I have a table containing hundreds of columns many of which are null, and I would like have my select statement so that only those columns containing a value are returned. It would help me analyze data better. Something like:
Select (non null columns) from tablename;
I want to select all columns which have at least one non-null value.
Can this be done?
Have a look as statistics information, it may be useful for you:
SQL> exec dbms_stats.gather_table_stats('SCOTT','EMP');
PL/SQL procedure successfully completed.
SQL> select num_rows from all_tables where owner='SCOTT' and table_name='EMP';
NUM_ROWS
----------
14
SQL> select column_name,nullable,num_distinct,num_nulls from all_tab_columns
2 where owner='SCOTT' and table_name='EMP' order by column_id;
COLUMN_NAME N NUM_DISTINCT NUM_NULLS
------------------------------ - ------------ ----------
EMPNO N 14 0
ENAME Y 14 0
JOB Y 5 0
MGR Y 6 1
HIREDATE Y 13 0
SAL Y 12 0
COMM Y 4 10
DEPTNO Y 3 0
8 rows selected.
For example you can check if NUM_NULLS = NUM_ROWS to identify "empty" columns.

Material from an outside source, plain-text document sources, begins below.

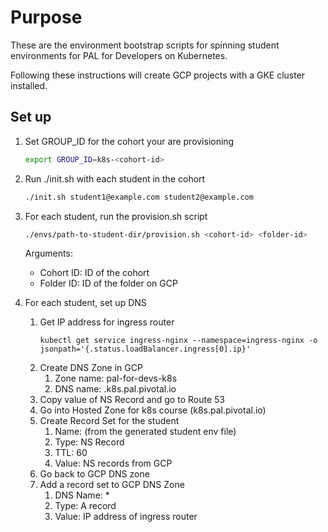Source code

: # Purpose

These are the environment bootstrap scripts for spinning student environments
for PAL for Developers on Kubernetes. 

Following these instructions will create GCP projects with 
a GKE cluster installed.

## Set up

1. Set GROUP_ID for the cohort your are provisioning
    ```bash
    export GROUP_ID=k8s-<cohort-id>
    ```
1. Run ./init.sh with each student in the cohort
    ```bash
    ./init.sh student1@example.com student2@example.com
    ```

1. For each student, run the provision.sh script
    ```bash
    ./envs/path-to-student-dir/provision.sh <cohort-id> <folder-id>
    ```
   Arguments:
    - Cohort ID: ID of the cohort
    - Folder ID: ID of the folder on GCP

1. For each student, set up DNS

    1. Get IP address for ingress router
        ```
        kubectl get service ingress-nginx --namespace=ingress-nginx -o jsonpath='{.status.loadBalancer.ingress[0].ip}'
        ```
    1. Create DNS Zone in GCP
        1. Zone name: pal-for-devs-k8s
        1. DNS name: <student>.k8s.pal.pivotal.io
    1. Copy value of NS Record and go to Route 53
    1. Go into Hosted Zone for k8s course (k8s.pal.pivotal.io)
    1. Create Record Set for the student
        1. Name: <student-name> (from the generated student env file)
        1. Type: NS Record
        1. TTL: 60
        1. Value: NS records from GCP
    1. Go back to GCP DNS zone
    1. Add a record set to GCP DNS Zone
        1. DNS Name: *
        1. Type: A record
        1. Value: IP address of ingress router
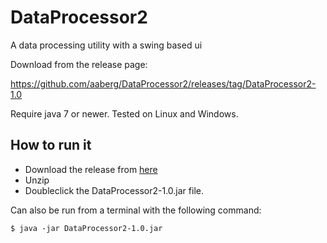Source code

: # DataProcessor2
A data processing utility with a swing based ui

Download from the release page:

https://github.com/aaberg/DataProcessor2/releases/tag/DataProcessor2-1.0

Require java 7 or newer. Tested on Linux and Windows. 

## How to run it
* Download the release from [here](https://github.com/aaberg/DataProcessor2/releases)
* Unzip
* Doubleclick the DataProcessor2-1.0.jar file.

Can also be run from a terminal with the following command:
```
$ java -jar DataProcessor2-1.0.jar
```
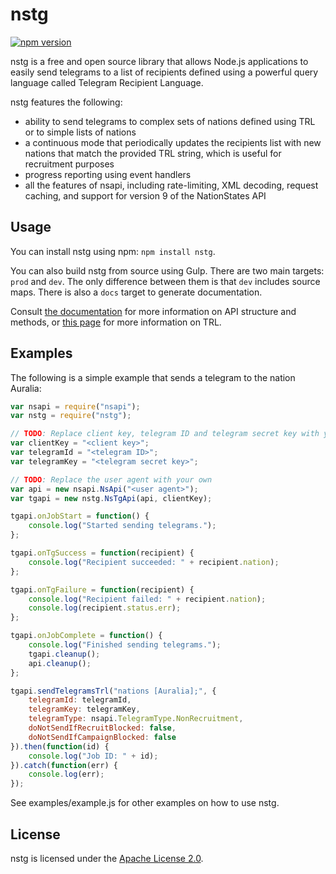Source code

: # nstg #

[![npm version](https://badge.fury.io/js/nstg.svg)](https://badge.fury.io/js/nstg)

nstg is a free and open source library that allows Node.js applications to 
easily send telegrams to a list of recipients defined using a powerful query 
language called Telegram Recipient Language.

nstg features the following:

* ability to send telegrams to complex sets of nations defined using TRL or to
  simple lists of nations
* a continuous mode that periodically updates the recipients list with new
  nations that match the provided TRL string, which is useful for recruitment 
  purposes
* progress reporting using event handlers
* all the features of nsapi, including rate-limiting, XML decoding, request
  caching, and support for version 9 of the NationStates API

## Usage ##

You can install nstg using npm: `npm install nstg`.

You can also build nstg from source using Gulp. There are two main targets: 
`prod` and `dev`. The only difference between them is that `dev` includes
source maps. There is also a `docs` target to generate documentation.

Consult [the documentation](https://auralia.github.io/node-nstg/) 
for more information on API structure and methods, or 
[this page](https://github.com/auralia/node-nstg/blob/master/docs/trl.md)
for more information on TRL.

## Examples ##

The following is a simple example that sends a telegram to the nation Auralia:

```js
var nsapi = require("nsapi");
var nstg = require("nstg");

// TODO: Replace client key, telegram ID and telegram secret key with your own
var clientKey = "<client key>";
var telegramId = "<telegram ID>";
var telegramKey = "<telegram secret key>";

// TODO: Replace the user agent with your own
var api = new nsapi.NsApi("<user agent>");
var tgapi = new nstg.NsTgApi(api, clientKey);

tgapi.onJobStart = function() {
    console.log("Started sending telegrams.");
};

tgapi.onTgSuccess = function(recipient) {
    console.log("Recipient succeeded: " + recipient.nation);
};

tgapi.onTgFailure = function(recipient) {
    console.log("Recipient failed: " + recipient.nation);
    console.log(recipient.status.err);
};

tgapi.onJobComplete = function() {
    console.log("Finished sending telegrams.");
    tgapi.cleanup();
    api.cleanup();
};

tgapi.sendTelegramsTrl("nations [Auralia];", {
    telegramId: telegramId,
    telegramKey: telegramKey,
    telegramType: nsapi.TelegramType.NonRecruitment,
    doNotSendIfRecruitBlocked: false,
    doNotSendIfCampaignBlocked: false
}).then(function(id) {
    console.log("Job ID: " + id);
}).catch(function(err) {
    console.log(err);
});
```

See examples/example.js for other examples on how to use nstg.

## License ##

nstg is licensed under the [Apache License 2.0](http://www.apache.org/licenses/LICENSE-2.0).
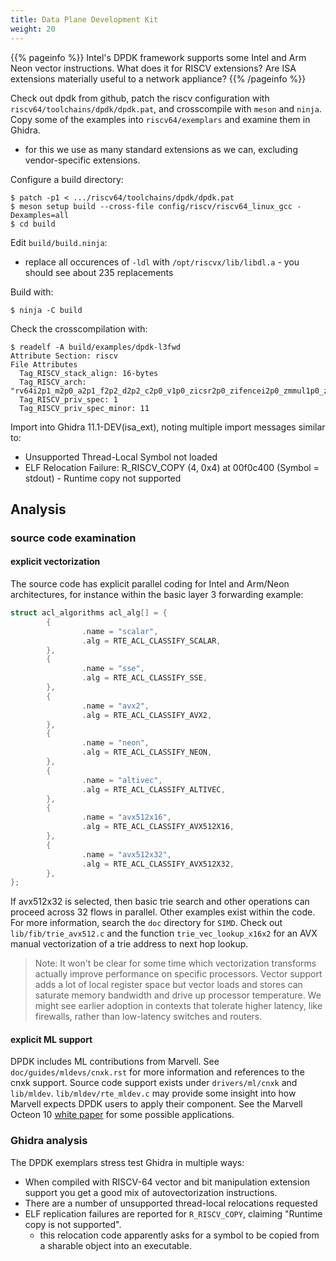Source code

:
 ```yaml
---
title: Data Plane Development Kit
weight: 20
---
```


{{% pageinfo %}}
Intel's DPDK framework supports some Intel and Arm Neon vector instructions.  What does it for RISCV extensions?
Are ISA extensions materially useful to a network appliance?
{{% /pageinfo %}}

Check out dpdk from github, patch the riscv configuration with `riscv64/toolchains/dpdk/dpdk.pat`, and crosscompile with `meson`
and `ninja`.  Copy some of the examples into `riscv64/exemplars` and examine them in Ghidra.

* for this we use as many standard extensions as we can, excluding vendor-specific extensions.

Configure a build directory:

```console
$ patch -p1 < .../riscv64/toolchains/dpdk/dpdk.pat
$ meson setup build --cross-file config/riscv/riscv64_linux_gcc -Dexamples=all
$ cd build
```

Edit `build/build.ninja`:

* replace all occurences of `-ldl` with `/opt/riscvx/lib/libdl.a` - you should see about 235 replacements

Build with:

```console
$ ninja -C build
```

Check the crosscompilation with:

```console
$ readelf -A build/examples/dpdk-l3fwd
Attribute Section: riscv
File Attributes
  Tag_RISCV_stack_align: 16-bytes
  Tag_RISCV_arch: "rv64i2p1_m2p0_a2p1_f2p2_d2p2_c2p0_v1p0_zicsr2p0_zifencei2p0_zmmul1p0_zba1p0_zbb1p0_zbc1p0_zbkb1p0_zbkc1p0_zbkx1p0_zvbb1p0_zvbc1p0_zve32f1p0_zve32x1p0_zve64d1p0_zve64f1p0_zve64x1p0_zvkb1p0_zvl128b1p0_zvl32b1p0_zvl64b1p0"
  Tag_RISCV_priv_spec: 1
  Tag_RISCV_priv_spec_minor: 11
```

Import into Ghidra 11.1-DEV(isa_ext), noting multiple import messages similar to:

* Unsupported Thread-Local Symbol not loaded
* ELF Relocation Failure: R_RISCV_COPY (4, 0x4) at 00f0c400 (Symbol = stdout) - Runtime copy not supported

## Analysis

### source code examination

#### explicit vectorization

The source code has explicit parallel coding for Intel and Arm/Neon architectures, for instance within
the basic layer 3 forwarding example:

```c
struct acl_algorithms acl_alg[] = {
        {
                .name = "scalar",
                .alg = RTE_ACL_CLASSIFY_SCALAR,
        },
        {
                .name = "sse",
                .alg = RTE_ACL_CLASSIFY_SSE,
        },
        {
                .name = "avx2",
                .alg = RTE_ACL_CLASSIFY_AVX2,
        },
        {
                .name = "neon",
                .alg = RTE_ACL_CLASSIFY_NEON,
        },
        {
                .name = "altivec",
                .alg = RTE_ACL_CLASSIFY_ALTIVEC,
        },
        {
                .name = "avx512x16",
                .alg = RTE_ACL_CLASSIFY_AVX512X16,
        },
        {
                .name = "avx512x32",
                .alg = RTE_ACL_CLASSIFY_AVX512X32,
        },
};
```

If avx512x32 is selected, then basic trie search and other operations can proceed across 32 flows in parallel.
Other examples exist within the code.  For more information, search the `doc` directory for `SIMD`.  Check out `lib/fib/trie_avx512.c`
and the function `trie_vec_lookup_x16x2` for an AVX manual vectorization of a trie address to next hop lookup.

>Note: It won't be clear for some time which vectorization transforms actually improve performance on specific processors.  Vector
>      support adds a lot of local register space but vector loads and stores can saturate memory bandwidth and drive up processor
>      temperature.  We might see earlier adoption in contexts that tolerate higher latency, like firewalls, rather than low-latency
>      switches and routers.

#### explicit ML support

DPDK includes ML contributions from Marvell.  See `doc/guides/mldevs/cnxk.rst` for more information and references to the cnxk support.
Source code support exists under `drivers/ml/cnxk` and `lib/mldev`.  `lib/mldev/rte_mldev.c` may provide some insight into how
Marvell expects DPDK users to apply their component.
See the Marvell Octeon 10 [white paper](https://www.marvell.com/content/dam/marvell/en/public-collateral/embedded-processors/marvell-octeon-10-dpu-platform-white-paper.pdf) for some possible applications.

### Ghidra analysis

The DPDK exemplars stress test Ghidra in multiple ways:

* When compiled with RISCV-64 vector and bit manipulation extension support you get a good mix of autovectorization instructions.
* There are a number of unsupported thread-local relocations requested
* ELF replication failures are reported for `R_RISCV_COPY`, claiming "Runtime copy is not supported".
    * this relocation code apparently asks for a symbol to be copied from a sharable object into an executable. 
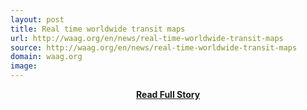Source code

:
 ```yaml
---
layout: post
title: Real time worldwide transit maps
url: http://waag.org/en/news/real-time-worldwide-transit-maps
source: http://waag.org/en/news/real-time-worldwide-transit-maps
domain: waag.org
image: 
---
```


<p></p>
<center><p><a href="http://waag.org/en/news/real-time-worldwide-transit-maps" style='padding:25px; font-sze:18px; font-weight: bold;'>Read Full Story</a></p></center>

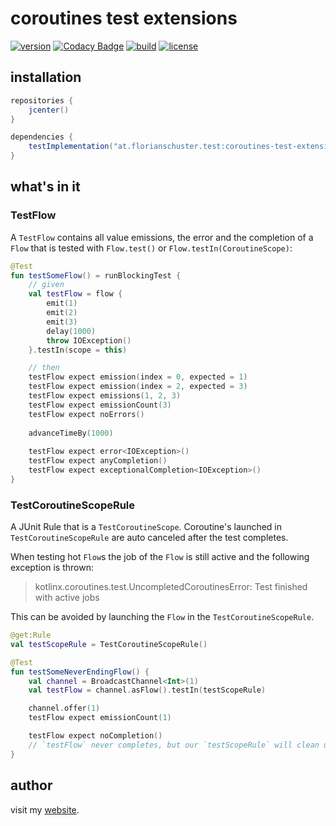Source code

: # coroutines test extensions

[![version](https://img.shields.io/github/v/tag/floschu/coroutines-test-extensions?color=f88909&label=version)](https://bintray.com/flosch/coroutines-test-extensions) [![Codacy Badge](https://api.codacy.com/project/badge/Grade/39072347acb94bf79651d7f16bfa63ca)](https://www.codacy.com/manual/floschu/coroutines-test-extensions?utm_source=github.com&amp;utm_medium=referral&amp;utm_content=floschu/coroutines-test-extensions&amp;utm_campaign=Badge_Grade) [![build](https://github.com/floschu/coroutines-test-extensions/workflows/build/badge.svg)](https://github.com/floschu/coroutines-test-extensions/actions) [![license](https://img.shields.io/badge/license-Apache%202.0-blue.svg?color=7b6fe2)](LICENSE)

## installation

``` groovy
repositories {
    jcenter()
}

dependencies {
    testImplementation("at.florianschuster.test:coroutines-test-extensions:$version")
}
```

## what's in it

### TestFlow

A `TestFlow` contains all value emissions, the error and the completion of a `Flow` that is tested with `Flow.test()` or `Flow.testIn(CoroutineScope)`:

``` kotlin
@Test
fun testSomeFlow() = runBlockingTest {
    // given
    val testFlow = flow {
        emit(1)
        emit(2)
        emit(3)
        delay(1000)
        throw IOException()
    }.testIn(scope = this)

    // then
    testFlow expect emission(index = 0, expected = 1)
    testFlow expect emission(index = 2, expected = 3)
    testFlow expect emissions(1, 2, 3)
    testFlow expect emissionCount(3)
    testFlow expect noErrors()
    
    advanceTimeBy(1000)
    
    testFlow expect error<IOException>()
    testFlow expect anyCompletion()
    testFlow expect exceptionalCompletion<IOException>()
}
```

### TestCoroutineScopeRule

A JUnit Rule that is a `TestCoroutineScope`.  Coroutine's launched in `TestCoroutineScopeRule` are auto canceled after the test completes.

When testing hot `Flow`s the job of the `Flow` is still active and the following exception is thrown:

> kotlinx.coroutines.test.UncompletedCoroutinesError: Test finished with active jobs

This can be avoided by launching the `Flow` in the `TestCoroutineScopeRule`.

``` kotlin
@get:Rule
val testScopeRule = TestCoroutineScopeRule()

@Test
fun testSomeNeverEndingFlow() {
    val channel = BroadcastChannel<Int>(1)
    val testFlow = channel.asFlow().testIn(testScopeRule)

    channel.offer(1)
    testFlow expect emissionCount(1)

    testFlow expect noCompletion()
    // `testFlow` never completes, but our `testScopeRule` will clean up after `testSomeNeverEndingFlow` is finished
}
```

## author

visit my [website](https://florianschuster.at/).
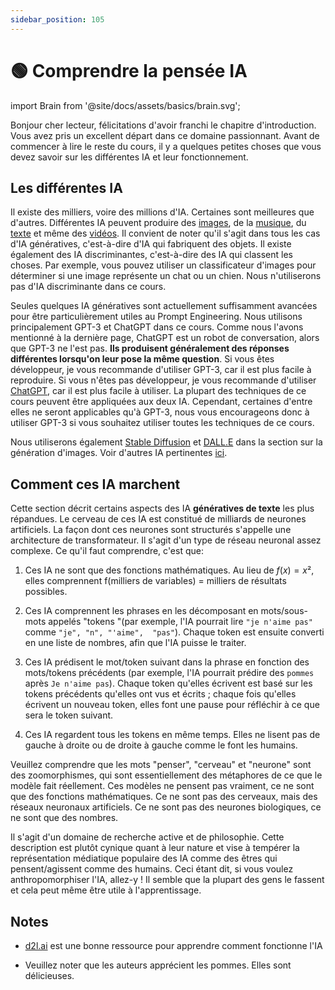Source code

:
 ```yaml
---
sidebar_position: 105
---
```


# 🟢 Comprendre la pensée IA

import Brain from '@site/docs/assets/basics/brain.svg';

<div style={{textAlign: 'center'}}>
  <Brain style={{width:"500px",height:"200px",verticalAlign:"top"}}/>
</div>

Bonjour cher lecteur, félicitations d'avoir franchi le chapitre d'introduction. Vous avez pris un excellent départ dans ce domaine passionnant. Avant de commencer à lire le reste du cours, il y a quelques petites choses que vous devez savoir sur les différentes IA et leur fonctionnement.

## Les différentes IA

Il existe des milliers, voire des millions d'IA. Certaines sont meilleures que d'autres. Différentes IA peuvent produire des [images](https://openai.com/product/dall-e-2), de la [musique](https://google-research.github.io/seanet/musiclm/examples/), du [texte](https://platform.openai.com/playground) et même des [vidéos](https://makeavideo.studio/). Il convient de noter qu'il s'agit dans tous les cas d'IA génératives, c'est-à-dire d'IA qui fabriquent des objets. Il existe également des IA discriminantes, c'est-à-dire des IA qui classent les choses. Par exemple, vous pouvez utiliser un classificateur d'images pour déterminer si une image représente un chat ou un chien. Nous n'utiliserons pas d'IA discriminante dans ce cours.

Seules quelques IA génératives sont actuellement suffisamment avancées pour être particulièrement utiles au Prompt Engineering. Nous utilisons principalement GPT-3 et ChatGPT dans ce cours. Comme nous l'avons mentionné à la dernière page, ChatGPT est un robot de conversation, alors que GPT-3 ne l'est pas. **Ils produisent généralement des réponses différentes lorsqu'on leur pose la même question**. Si vous êtes développeur, je vous recommande d'utiliser GPT-3, car il est plus facile à reproduire. Si vous n'êtes pas développeur, je vous recommande d'utiliser [ChatGPT](https://learnprompting.org/docs/category/%EF%B8%8F-image-prompting), car il est plus facile à utiliser. La plupart des techniques de ce cours peuvent être appliquées aux deux IA. Cependant, certaines d'entre elles ne seront applicables qu'à GPT-3, nous vous encourageons donc à utiliser GPT-3 si vous souhaitez utiliser toutes les techniques de ce cours.

Nous utiliserons également [Stable Diffusion](https://beta.dreamstudio.ai/home) et [DALL.E](https://openai.com/product/dall-e-2) dans la section sur la génération d'images. Voir d'autres IA pertinentes [ici](https://learnprompting.org/docs/products#chatbots).

## Comment ces IA marchent

Cette section décrit certains aspects des IA **génératives de texte** les plus répandues. Le cerveau de ces IA est constitué de milliards de neurones artificiels. La façon dont ces neurones sont structurés s'appelle une architecture de transformateur. Il s'agit d'un type de réseau neuronal assez complexe. Ce qu'il faut comprendre, c'est que:

1. Ces IA ne sont que des fonctions mathématiques. Au lieu de $f(x)=x²$, elles comprennent f(milliers de variables) = milliers de résultats possibles.

2. Ces IA comprennent les phrases en les décomposant en mots/sous-mots appelés "tokens "(par exemple, l'IA pourrait lire `"je n'aime pas"` comme `"je", "n", "'aime",  "pas"`). Chaque token est ensuite converti en une liste de nombres, afin que l'IA puisse le traiter.

3. Ces IA prédisent le mot/token suivant dans la phrase en fonction des mots/tokens précédents (par exemple, l'IA pourrait prédire des `pommes` après `Je n'aime pas`). Chaque token qu'elles écrivent est basé sur les tokens précédents qu'elles ont vus et écrits ; chaque fois qu'elles écrivent un nouveau token, elles font une pause pour réfléchir à ce que sera le token suivant.

4. Ces IA regardent tous les tokens en même temps. Elles ne lisent pas de gauche à droite ou de droite à gauche comme le font les humains.

Veuillez comprendre que les mots "penser", "cerveau" et "neurone" sont des zoomorphismes, qui sont essentiellement des métaphores de ce que le modèle fait réellement. Ces modèles ne pensent pas vraiment, ce ne sont que des fonctions mathématiques. Ce ne sont pas des cerveaux, mais des réseaux neuronaux artificiels. Ce ne sont pas des neurones biologiques, ce ne sont que des nombres.

Il s'agit d'un domaine de recherche active et de philosophie. Cette description est plutôt cynique quant à leur nature et vise à tempérer la représentation médiatique populaire des IA comme des êtres qui pensent/agissent comme des humains. Ceci étant dit, si vous voulez anthropomorphiser l'IA, allez-y ! Il semble que la plupart des gens le fassent et cela peut même être utile à l'apprentissage.

## Notes

- [d2l.ai](http://d2l.ai/) est une bonne ressource pour apprendre comment fonctionne l'IA

- Veuillez noter que les auteurs apprécient les pommes. Elles sont délicieuses.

Reference: ALL_TAB_COLUMNS, ALL_TABLES.
Use the below:
SELECT *
FROM information_schema.columns
WHERE table_name = 'Table_Name' and is_nullable = 'NO'
Table_Name has to be replaced accordingly...
select column_name
from user_tab_columns
where table_name='Table_name' and num_nulls=0;
Here is simple code to get non null columns..
I don't think this can be done in a single query. You may need some plsql to first test what columns contain data and put together a statement based on that information. Of course, if the data in your table changes you have to recreate the statement.
declare
l_table varchar2(30) := 'YOUR_TABLE';
l_statement varchar2(32767);
l_test_statement varchar2(32767);
l_contains_value pls_integer;
-- select column_names from your table
cursor c is
select column_name
,nullable
from user_tab_columns
where table_name = l_table;
begin
l_statement := 'select ';
for r in c
loop
-- If column is not nullable it will always contain a value
if r.nullable = 'N'
then
-- add column to select list.
l_statement := l_statement || r.column_name || ',';
else
-- check if there is a row that has a value for this column
begin
l_test_statement := 'select 1 from dual where exists (select 1 from ' || l_table || ' where ' ||
r.column_name || ' is not null)';
dbms_output.put_line(l_test_statement);
execute immediate l_test_statement
into l_contains_value;
-- Yes, add column to select list
l_statement := l_statement || r.column_name || ',';
exception
when no_data_found then
null;
end;
end if;
end loop;
-- create a select statement
l_statement := substr(l_statement, 1, length(l_statement) - 1) || ' from ' || l_table;
end;
select rtrim (xmlagg (xmlelement (e, column_name || ',')).extract ('//text()'), ',') col
from (select column_name
from user_tab_columns
where table_name='<table_name>' and low_value is not null)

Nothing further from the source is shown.